> [How to complete this task] Reading the records below, count the lines in which the string "output" appears; write the number only.

[Collected data]
Content starts

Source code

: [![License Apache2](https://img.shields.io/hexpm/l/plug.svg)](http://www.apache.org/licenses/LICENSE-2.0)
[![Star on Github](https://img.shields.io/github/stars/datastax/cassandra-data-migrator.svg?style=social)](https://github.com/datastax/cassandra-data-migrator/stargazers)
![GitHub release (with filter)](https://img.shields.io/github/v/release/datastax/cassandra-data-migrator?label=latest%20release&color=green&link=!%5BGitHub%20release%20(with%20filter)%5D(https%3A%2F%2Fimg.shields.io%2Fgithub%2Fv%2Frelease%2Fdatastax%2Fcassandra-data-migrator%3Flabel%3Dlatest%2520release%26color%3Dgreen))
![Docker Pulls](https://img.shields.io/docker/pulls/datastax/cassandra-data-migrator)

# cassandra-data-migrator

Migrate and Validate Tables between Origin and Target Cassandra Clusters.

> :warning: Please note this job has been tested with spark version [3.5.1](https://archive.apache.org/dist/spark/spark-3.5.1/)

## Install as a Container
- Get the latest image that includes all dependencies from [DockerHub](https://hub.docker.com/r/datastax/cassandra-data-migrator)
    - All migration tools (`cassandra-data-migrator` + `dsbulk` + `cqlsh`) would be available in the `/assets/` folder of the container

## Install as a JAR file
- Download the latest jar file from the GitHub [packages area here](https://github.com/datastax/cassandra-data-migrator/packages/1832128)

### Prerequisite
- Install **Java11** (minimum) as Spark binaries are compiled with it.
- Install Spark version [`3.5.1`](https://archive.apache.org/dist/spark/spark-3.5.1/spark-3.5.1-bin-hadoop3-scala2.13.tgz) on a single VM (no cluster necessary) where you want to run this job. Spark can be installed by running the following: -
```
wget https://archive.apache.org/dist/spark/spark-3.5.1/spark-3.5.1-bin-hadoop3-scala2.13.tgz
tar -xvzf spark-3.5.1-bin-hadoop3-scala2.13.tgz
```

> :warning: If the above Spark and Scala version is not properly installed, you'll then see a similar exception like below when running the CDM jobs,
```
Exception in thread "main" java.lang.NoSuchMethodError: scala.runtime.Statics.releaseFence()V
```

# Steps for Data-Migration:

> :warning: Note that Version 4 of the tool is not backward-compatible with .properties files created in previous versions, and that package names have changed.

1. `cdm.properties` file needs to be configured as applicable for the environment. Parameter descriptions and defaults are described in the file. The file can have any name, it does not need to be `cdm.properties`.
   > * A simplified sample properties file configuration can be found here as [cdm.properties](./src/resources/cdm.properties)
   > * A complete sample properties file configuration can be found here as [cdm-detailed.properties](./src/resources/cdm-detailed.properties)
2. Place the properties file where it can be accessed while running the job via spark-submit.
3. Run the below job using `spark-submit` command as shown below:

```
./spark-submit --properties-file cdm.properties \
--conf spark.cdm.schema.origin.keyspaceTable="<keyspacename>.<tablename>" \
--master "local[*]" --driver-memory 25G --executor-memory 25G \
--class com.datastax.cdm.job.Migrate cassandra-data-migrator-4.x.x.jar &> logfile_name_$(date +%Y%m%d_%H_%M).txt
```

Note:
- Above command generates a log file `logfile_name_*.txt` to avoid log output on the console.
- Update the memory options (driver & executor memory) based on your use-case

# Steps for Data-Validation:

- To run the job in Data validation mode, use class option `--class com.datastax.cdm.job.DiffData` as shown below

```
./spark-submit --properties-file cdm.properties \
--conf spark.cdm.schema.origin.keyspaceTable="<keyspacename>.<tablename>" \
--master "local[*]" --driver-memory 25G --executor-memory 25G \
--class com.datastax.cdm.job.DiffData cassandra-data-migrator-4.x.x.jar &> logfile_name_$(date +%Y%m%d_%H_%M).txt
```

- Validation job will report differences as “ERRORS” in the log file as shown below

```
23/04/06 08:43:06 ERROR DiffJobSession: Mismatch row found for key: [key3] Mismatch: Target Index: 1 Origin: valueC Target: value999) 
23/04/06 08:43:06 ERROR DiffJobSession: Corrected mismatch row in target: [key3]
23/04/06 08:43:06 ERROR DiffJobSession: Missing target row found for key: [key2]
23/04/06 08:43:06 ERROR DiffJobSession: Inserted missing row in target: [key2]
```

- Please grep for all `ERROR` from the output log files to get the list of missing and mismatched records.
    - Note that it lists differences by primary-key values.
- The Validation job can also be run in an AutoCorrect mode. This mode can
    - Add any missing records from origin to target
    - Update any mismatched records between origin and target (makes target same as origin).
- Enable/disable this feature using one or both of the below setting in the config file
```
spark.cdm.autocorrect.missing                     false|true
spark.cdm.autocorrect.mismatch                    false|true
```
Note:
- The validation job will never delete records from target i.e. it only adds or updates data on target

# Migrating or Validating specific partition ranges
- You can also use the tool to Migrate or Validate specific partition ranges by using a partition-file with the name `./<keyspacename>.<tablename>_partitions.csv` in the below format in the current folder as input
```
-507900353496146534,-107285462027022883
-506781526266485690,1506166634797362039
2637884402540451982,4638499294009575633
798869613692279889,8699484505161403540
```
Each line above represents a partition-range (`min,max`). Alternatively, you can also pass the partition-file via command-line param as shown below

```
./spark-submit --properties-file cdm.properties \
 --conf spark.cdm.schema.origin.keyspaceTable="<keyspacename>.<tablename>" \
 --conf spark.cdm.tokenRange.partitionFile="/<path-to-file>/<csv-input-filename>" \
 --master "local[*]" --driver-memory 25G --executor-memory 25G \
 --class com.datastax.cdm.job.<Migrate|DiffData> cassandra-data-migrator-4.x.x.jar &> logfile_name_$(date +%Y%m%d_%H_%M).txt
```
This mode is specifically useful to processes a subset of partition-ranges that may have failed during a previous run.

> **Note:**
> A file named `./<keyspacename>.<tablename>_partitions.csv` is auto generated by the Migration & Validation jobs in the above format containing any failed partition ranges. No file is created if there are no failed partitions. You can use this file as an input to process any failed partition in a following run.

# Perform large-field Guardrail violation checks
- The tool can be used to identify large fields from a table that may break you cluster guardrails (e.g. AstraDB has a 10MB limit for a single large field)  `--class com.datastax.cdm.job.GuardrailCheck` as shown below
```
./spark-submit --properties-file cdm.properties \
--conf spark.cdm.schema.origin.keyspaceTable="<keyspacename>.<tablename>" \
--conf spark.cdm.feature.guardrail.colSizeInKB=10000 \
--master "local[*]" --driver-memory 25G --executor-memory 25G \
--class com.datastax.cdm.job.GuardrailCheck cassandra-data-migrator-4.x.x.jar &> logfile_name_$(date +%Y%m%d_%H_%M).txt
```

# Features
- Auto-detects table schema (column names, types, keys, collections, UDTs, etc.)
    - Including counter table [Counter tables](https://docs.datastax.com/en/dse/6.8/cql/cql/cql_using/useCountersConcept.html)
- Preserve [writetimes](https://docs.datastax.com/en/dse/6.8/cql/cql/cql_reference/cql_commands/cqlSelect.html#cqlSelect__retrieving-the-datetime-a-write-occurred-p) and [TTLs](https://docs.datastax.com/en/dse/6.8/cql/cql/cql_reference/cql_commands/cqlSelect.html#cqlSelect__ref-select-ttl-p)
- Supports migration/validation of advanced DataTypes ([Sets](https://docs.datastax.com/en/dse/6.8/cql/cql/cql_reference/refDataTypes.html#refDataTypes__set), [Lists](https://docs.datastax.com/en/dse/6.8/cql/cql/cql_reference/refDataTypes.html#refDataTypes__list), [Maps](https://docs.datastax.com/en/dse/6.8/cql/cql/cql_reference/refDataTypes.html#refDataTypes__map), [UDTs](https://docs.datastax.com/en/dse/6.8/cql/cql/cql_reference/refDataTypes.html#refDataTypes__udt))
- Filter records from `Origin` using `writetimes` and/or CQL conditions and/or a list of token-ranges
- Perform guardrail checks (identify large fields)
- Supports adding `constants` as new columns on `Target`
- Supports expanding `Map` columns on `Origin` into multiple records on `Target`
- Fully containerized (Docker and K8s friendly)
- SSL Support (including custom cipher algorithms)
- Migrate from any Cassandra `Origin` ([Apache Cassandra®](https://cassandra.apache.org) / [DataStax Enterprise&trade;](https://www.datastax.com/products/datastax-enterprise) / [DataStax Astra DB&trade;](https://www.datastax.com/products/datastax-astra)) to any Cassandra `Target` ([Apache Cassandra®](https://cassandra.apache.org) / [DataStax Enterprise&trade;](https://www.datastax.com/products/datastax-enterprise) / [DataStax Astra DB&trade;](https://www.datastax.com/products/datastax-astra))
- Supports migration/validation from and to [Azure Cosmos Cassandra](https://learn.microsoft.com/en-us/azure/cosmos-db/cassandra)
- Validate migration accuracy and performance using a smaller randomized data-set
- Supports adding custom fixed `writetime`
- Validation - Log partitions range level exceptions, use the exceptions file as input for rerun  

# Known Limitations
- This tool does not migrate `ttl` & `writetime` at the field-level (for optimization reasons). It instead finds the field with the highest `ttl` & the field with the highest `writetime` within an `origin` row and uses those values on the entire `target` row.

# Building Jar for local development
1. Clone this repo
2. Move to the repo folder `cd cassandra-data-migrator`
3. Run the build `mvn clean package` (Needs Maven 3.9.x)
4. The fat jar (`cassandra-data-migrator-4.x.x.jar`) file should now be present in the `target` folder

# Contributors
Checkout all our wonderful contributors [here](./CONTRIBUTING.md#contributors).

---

Content ends

> [Answer to the exercise] 2